Task directions:
Search the records below for "элементы"; copy each line that has it.

Task material START

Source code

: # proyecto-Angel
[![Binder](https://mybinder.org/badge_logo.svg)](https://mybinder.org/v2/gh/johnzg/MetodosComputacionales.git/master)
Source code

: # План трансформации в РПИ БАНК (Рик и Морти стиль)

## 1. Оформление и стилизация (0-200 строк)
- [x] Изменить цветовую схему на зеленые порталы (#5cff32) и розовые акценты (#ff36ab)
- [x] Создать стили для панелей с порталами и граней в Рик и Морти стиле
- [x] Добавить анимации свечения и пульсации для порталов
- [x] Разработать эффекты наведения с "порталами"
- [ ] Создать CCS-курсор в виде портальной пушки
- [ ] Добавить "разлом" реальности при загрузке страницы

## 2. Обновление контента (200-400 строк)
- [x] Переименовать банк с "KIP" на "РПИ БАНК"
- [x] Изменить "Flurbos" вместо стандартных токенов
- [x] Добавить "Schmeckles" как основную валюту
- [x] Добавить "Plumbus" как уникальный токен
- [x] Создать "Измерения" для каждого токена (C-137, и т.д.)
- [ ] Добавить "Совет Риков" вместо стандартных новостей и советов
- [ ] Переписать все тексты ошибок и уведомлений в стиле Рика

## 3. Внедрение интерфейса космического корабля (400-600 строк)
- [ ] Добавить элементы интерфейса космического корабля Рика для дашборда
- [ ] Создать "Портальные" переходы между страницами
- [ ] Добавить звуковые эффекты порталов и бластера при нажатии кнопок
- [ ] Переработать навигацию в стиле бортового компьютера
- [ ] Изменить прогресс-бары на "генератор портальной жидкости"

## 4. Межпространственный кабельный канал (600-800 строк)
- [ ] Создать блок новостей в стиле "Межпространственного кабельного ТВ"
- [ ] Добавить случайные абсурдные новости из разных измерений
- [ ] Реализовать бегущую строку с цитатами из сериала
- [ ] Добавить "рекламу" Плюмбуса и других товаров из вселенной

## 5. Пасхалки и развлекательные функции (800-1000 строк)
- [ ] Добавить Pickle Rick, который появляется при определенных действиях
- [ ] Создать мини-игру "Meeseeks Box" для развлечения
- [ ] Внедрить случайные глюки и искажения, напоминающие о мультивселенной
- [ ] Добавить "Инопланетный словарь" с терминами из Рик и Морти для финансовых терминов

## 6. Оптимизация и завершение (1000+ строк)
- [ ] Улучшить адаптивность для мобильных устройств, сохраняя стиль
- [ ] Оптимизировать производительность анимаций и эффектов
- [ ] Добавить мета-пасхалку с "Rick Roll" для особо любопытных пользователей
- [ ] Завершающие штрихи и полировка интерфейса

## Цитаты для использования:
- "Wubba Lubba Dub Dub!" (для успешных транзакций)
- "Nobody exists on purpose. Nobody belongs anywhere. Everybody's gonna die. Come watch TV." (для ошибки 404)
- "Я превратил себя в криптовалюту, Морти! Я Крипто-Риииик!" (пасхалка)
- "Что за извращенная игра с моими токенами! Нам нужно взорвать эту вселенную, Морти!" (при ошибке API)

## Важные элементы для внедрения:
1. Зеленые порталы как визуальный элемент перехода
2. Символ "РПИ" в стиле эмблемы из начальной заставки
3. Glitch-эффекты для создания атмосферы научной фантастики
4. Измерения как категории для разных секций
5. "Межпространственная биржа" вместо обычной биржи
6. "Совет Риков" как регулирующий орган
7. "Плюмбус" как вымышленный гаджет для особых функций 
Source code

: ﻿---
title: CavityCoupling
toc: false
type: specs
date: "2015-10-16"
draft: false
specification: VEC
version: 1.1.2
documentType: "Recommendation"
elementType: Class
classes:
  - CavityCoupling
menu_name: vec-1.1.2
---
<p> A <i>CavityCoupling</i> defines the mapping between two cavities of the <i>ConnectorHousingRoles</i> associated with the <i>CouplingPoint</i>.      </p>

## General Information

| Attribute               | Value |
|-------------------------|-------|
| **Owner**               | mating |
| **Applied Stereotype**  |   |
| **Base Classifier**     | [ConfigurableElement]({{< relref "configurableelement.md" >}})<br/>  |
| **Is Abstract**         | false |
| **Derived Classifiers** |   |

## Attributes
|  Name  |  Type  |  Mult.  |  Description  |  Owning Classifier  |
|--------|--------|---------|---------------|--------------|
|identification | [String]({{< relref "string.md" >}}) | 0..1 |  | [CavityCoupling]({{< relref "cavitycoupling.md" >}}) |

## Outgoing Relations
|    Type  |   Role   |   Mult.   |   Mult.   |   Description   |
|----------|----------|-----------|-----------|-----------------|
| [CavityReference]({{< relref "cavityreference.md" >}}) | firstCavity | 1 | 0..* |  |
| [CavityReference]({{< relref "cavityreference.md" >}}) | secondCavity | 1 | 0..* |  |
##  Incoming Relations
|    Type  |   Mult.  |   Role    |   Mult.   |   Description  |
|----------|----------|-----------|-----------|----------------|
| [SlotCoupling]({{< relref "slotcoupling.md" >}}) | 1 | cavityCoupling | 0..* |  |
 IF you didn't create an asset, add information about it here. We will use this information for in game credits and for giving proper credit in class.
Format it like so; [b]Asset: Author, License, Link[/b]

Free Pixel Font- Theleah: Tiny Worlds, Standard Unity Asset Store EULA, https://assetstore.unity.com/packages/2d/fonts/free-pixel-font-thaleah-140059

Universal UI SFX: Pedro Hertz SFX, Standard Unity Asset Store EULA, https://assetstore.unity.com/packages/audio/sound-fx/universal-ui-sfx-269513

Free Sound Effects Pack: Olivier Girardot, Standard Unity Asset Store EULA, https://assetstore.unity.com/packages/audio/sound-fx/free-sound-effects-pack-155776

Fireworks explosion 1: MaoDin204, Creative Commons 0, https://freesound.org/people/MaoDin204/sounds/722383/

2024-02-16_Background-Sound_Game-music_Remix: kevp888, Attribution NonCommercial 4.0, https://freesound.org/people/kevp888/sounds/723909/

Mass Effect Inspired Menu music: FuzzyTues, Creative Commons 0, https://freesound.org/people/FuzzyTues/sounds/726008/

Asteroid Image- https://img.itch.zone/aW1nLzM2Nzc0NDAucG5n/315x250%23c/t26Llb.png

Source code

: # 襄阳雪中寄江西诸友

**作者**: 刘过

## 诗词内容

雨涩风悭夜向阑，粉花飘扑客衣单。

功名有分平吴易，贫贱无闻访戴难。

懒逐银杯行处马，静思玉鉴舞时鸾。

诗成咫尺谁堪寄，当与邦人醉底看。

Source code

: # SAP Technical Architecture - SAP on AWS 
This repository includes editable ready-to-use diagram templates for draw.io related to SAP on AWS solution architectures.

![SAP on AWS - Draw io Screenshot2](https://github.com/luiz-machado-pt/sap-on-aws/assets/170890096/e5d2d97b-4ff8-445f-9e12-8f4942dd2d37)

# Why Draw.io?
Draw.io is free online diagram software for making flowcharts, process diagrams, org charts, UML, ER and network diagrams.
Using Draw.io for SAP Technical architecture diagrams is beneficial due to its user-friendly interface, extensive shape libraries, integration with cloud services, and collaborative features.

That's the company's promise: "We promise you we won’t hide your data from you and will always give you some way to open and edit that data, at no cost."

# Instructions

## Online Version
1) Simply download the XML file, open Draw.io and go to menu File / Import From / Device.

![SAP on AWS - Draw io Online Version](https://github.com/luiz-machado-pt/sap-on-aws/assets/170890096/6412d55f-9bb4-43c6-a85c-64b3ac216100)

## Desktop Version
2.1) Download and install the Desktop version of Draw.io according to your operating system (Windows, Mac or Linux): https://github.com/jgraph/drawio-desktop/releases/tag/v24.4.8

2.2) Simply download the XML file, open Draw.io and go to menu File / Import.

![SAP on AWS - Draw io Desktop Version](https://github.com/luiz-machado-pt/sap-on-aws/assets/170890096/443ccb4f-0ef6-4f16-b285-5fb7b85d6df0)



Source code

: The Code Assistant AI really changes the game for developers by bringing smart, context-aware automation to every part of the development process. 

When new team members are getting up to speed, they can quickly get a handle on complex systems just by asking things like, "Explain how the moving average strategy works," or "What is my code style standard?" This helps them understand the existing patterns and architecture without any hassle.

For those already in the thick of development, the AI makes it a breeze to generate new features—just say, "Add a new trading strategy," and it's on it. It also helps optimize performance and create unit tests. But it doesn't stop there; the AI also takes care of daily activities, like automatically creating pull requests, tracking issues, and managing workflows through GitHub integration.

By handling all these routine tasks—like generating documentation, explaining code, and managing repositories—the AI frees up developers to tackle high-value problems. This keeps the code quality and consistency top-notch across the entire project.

Task material END

Answer for the task:
- [ ] Добавить элементы интерфейса космического корабля Рика для дашборда
## Важные элементы для внедрения:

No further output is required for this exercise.